* THE PROBLEM *
While reading through the material below, copy each line that holds the word "basic".

* DATA TO EXAMINE *
-=-=-=-=-
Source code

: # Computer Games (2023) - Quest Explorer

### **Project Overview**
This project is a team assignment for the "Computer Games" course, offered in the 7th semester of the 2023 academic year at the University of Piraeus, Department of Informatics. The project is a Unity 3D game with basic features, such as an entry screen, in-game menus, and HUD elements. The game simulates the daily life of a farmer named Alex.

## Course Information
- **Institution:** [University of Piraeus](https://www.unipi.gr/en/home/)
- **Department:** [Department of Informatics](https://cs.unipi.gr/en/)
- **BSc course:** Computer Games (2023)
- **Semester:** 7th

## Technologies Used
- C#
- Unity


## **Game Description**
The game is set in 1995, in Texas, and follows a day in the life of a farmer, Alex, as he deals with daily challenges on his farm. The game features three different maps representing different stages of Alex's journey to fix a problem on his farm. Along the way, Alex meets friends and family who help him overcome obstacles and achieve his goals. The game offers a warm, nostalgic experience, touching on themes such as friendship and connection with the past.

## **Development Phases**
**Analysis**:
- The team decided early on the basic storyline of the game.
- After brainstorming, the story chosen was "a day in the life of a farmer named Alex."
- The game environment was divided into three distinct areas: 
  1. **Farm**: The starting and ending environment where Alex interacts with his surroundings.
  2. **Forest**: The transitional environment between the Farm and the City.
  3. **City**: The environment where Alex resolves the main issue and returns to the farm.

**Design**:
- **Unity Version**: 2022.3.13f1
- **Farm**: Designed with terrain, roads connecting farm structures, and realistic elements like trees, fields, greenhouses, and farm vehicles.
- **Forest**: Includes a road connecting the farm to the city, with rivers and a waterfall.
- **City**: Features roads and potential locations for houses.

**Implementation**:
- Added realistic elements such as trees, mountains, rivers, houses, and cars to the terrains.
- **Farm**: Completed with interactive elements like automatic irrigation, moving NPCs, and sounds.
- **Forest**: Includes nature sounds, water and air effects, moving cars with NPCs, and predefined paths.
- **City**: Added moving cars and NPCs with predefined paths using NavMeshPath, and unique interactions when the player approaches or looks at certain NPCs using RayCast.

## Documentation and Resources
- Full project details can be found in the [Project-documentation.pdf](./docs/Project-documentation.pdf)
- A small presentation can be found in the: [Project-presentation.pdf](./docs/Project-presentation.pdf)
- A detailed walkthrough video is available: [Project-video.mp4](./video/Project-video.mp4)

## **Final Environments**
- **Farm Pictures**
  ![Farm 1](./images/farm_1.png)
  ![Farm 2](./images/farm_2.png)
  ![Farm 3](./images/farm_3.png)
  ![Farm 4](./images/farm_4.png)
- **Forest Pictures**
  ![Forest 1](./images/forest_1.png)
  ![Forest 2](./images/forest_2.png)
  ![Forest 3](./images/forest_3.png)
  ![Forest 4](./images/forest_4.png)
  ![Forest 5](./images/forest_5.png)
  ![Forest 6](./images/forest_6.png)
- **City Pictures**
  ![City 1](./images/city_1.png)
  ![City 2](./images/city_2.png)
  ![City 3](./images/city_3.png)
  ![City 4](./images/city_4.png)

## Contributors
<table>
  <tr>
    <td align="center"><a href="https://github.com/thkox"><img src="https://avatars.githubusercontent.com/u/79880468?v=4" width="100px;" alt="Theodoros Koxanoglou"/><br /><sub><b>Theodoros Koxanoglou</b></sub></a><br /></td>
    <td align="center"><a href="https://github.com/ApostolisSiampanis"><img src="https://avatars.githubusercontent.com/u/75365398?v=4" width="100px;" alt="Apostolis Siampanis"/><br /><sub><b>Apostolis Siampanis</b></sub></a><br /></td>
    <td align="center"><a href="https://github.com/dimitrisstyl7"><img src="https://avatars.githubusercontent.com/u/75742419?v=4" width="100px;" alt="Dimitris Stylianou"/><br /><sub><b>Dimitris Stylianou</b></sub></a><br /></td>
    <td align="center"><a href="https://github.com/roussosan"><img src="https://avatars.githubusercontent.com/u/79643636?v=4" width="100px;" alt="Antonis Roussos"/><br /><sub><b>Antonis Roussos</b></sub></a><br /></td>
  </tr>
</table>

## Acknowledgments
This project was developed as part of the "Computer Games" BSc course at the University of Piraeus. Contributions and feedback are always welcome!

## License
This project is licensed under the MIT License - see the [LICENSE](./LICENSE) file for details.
-=-=-=-=-
* ANSWER FOR THIS EXERCISE *
This project is a team assignment for the "Computer Games" course, offered in the 7th semester of the 2023 academic year at the University of Piraeus, Department of Informatics. The project is a Unity 3D game with basic features, such as an entry screen, in-game menus, and HUD elements. The game simulates the daily life of a farmer named Alex.
- The team decided early on the basic storyline of the game.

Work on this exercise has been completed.